How can this collaboration best be achieved? “Mutual understanding at the highest levels of all three companies,” explained Alex Tan, Chief Innovation Officer at M1. “Our coming together didn’t just happen. At the end of the day we are competitors, and when there is small pool of competitors in any industry, competition is intense, and knowledge can become the most precious thing commercially. But I think there’s been agreement among management that cooperation is the right thing not just for our companies, but also the country as a whole.” The possibilities for both commercial and civic life brought about by this partnership has attracted the participation of Singapore’s government; GovTech Singapore’s Kwok Quek Sin cited Mobile Connect’s cross-border capabilities among the most compelling advantages now within reach. “Interoperability, economies of scale, wide population coverage, avoiding unnecessary fragmentation, while offering high levels of assurance over data – this combination benefits all parties. It’s a win-win. And, with our objectives now quite closely aligned, we’re quite optimistic about the outcomes going forward.”

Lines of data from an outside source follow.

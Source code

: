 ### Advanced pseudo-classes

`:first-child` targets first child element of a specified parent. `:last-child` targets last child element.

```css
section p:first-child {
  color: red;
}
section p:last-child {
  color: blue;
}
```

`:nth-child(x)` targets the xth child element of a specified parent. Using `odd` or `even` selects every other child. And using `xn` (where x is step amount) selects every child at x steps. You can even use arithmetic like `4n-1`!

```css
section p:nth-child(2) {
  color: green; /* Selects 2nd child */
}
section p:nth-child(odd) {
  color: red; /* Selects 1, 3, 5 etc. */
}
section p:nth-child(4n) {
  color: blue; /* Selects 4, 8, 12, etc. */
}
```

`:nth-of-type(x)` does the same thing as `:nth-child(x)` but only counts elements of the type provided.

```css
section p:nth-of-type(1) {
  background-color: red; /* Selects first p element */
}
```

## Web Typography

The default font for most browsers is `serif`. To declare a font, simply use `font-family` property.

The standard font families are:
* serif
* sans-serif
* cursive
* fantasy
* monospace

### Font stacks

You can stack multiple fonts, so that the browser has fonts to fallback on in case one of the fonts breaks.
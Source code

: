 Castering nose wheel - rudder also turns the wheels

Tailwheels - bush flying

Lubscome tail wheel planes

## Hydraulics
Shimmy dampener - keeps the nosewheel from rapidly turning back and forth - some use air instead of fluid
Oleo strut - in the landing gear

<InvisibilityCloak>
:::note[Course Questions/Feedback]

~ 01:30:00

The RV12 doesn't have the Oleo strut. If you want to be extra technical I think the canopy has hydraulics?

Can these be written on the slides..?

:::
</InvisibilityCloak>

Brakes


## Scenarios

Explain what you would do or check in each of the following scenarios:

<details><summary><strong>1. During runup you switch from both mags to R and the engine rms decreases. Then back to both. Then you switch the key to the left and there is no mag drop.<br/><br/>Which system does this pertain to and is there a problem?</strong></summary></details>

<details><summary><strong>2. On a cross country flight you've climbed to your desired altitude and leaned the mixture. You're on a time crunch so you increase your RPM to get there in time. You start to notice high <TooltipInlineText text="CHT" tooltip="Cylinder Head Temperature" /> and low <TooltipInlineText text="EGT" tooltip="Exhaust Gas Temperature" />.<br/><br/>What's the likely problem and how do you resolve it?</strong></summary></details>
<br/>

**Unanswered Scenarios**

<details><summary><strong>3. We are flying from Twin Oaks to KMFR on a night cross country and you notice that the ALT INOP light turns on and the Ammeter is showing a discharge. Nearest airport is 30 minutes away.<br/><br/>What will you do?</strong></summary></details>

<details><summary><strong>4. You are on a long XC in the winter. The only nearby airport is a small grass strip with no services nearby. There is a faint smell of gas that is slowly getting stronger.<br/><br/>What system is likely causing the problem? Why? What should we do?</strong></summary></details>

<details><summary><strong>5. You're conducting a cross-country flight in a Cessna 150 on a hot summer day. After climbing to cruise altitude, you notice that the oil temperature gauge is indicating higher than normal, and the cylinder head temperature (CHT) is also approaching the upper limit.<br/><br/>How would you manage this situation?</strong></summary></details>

As SEO specialist Dan Clark pointed out, much of Asia is more heavily mobile-oriented than elsewhere in the world, making it a particularly suitable candidate for investment in mobile identity. Where for example in the USA and Australia users are on average 12-15% more likely to use a computer than a mobile device to access online services, in Singapore and Malaysia the reverse is the case, and a similar picture can be found in most major Asian countries. By 2020 an additional 600 million people are forecast to have access to mobile internet, bringing the total to 2.6 billion – nearly half the global total, and around 62% of Asia’s population. There is a great deal of potential therefore not only for e-commerce, but for civic use as seen in Taiwan. Governments seeking to deploy digital public services will soon be able to count on their citizenries being sufficiently equipped with mobile internet to make it the natural choice for authentication. The time to invest in meeting that swiftly approaching demand is now.
The ecosystem as a whole, therefore, will benefit from sharing best practice. Joseph Gan, President and CEO at V-Key, cautioned delegates not to overlook basic design mechanics. “Mobile Connect combines a lot of good things: privacy, consent, and transparency for the user. But for these assets to live up to their promise, their implementation must be carefully designed – everything from how terms and conditions are presented, screen layout, the number of screens you need to click through to complete processes, and so on. It requires some analytics to see what people are doing, and thereby to optimise these factors; it takes a fair amount of work, and requires some flexibility.” There was agreement that those hoping to convince consumers of the practicability of Mobile Connect’s advantages, user experience is key. “It’s amazing how apparently very small things can have a huge effect on outcomes in customer experience,” concurred the GSMA’s Global Head of Technology Jai Rajaraman, to nods across the panel.